What to produce: Nothing but the lines from the one containing "- Save the JSON" through the final line of the listing should appear in the answer, each exactly as written.

Start of Data

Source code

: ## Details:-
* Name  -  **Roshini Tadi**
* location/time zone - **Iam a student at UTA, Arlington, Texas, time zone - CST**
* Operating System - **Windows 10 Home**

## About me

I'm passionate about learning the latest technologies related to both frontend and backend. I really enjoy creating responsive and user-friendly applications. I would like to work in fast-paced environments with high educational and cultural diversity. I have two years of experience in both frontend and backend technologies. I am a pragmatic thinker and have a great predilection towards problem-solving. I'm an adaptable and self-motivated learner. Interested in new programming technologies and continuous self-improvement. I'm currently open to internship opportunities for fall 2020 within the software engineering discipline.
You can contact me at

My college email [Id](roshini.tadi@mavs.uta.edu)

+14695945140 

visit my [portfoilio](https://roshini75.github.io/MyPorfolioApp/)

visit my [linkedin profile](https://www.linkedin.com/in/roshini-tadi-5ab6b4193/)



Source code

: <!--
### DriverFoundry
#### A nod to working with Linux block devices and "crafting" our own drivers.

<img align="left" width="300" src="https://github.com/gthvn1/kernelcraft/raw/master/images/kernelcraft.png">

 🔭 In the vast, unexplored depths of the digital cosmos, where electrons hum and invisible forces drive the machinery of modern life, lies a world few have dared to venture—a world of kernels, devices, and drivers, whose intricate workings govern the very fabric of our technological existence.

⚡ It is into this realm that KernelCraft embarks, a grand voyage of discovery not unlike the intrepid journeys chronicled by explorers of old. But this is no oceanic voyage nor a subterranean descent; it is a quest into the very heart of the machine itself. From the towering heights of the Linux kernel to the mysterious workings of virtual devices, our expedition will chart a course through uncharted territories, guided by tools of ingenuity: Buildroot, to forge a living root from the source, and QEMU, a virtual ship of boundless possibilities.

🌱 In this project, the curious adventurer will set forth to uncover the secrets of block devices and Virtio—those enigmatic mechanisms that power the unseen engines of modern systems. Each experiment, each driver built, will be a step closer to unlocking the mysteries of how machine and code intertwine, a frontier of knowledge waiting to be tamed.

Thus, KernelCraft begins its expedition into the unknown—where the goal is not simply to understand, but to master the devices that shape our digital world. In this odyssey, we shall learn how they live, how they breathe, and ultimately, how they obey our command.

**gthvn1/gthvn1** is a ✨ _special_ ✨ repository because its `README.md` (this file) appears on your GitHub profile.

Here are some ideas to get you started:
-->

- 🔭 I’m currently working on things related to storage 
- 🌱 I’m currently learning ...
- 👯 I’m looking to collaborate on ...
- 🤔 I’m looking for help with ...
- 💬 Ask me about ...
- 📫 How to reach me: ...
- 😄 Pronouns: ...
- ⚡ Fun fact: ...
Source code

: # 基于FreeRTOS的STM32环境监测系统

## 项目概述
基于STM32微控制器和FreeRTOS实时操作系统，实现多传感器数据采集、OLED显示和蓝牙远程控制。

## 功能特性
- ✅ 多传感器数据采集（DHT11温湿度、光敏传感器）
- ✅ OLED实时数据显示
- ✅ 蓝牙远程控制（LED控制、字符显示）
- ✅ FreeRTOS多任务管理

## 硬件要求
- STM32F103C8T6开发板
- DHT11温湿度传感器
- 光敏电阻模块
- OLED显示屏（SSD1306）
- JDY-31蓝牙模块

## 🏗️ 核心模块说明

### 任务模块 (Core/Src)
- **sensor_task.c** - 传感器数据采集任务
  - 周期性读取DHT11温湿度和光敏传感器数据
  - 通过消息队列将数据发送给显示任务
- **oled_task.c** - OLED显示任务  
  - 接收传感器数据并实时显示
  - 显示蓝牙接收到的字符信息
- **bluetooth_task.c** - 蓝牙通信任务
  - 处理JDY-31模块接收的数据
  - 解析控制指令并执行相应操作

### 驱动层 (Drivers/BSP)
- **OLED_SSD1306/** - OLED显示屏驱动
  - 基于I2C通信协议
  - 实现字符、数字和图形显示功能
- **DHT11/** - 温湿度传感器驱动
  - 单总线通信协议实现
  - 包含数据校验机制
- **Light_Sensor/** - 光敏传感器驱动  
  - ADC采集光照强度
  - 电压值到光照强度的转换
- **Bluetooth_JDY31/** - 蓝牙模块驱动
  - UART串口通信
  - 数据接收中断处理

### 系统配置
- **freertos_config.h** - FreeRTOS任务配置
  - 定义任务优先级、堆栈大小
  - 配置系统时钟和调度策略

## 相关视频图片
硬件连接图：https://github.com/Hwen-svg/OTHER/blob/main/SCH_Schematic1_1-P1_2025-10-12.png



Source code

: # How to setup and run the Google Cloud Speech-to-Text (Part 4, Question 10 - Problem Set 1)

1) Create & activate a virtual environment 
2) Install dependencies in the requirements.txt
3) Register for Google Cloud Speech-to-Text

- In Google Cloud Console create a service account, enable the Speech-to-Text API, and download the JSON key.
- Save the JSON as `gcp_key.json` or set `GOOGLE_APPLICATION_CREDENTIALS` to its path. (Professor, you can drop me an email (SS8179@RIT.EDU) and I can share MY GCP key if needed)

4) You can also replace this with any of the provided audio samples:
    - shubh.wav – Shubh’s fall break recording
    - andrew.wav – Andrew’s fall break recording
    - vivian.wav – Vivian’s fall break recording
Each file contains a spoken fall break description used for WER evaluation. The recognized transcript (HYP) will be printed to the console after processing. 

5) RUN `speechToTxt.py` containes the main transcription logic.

End of Data

Solution for this problem:
- Save the JSON as `gcp_key.json` or set `GOOGLE_APPLICATION_CREDENTIALS` to its path. (Professor, you can drop me an email (SS8179@RIT.EDU) and I can share MY GCP key if needed)

4) You can also replace this with any of the provided audio samples:
    - shubh.wav – Shubh’s fall break recording
    - andrew.wav – Andrew’s fall break recording
    - vivian.wav – Vivian’s fall break recording
Each file contains a spoken fall break description used for WER evaluation. The recognized transcript (HYP) will be printed to the console after processing. 

5) RUN `speechToTxt.py` containes the main transcription logic.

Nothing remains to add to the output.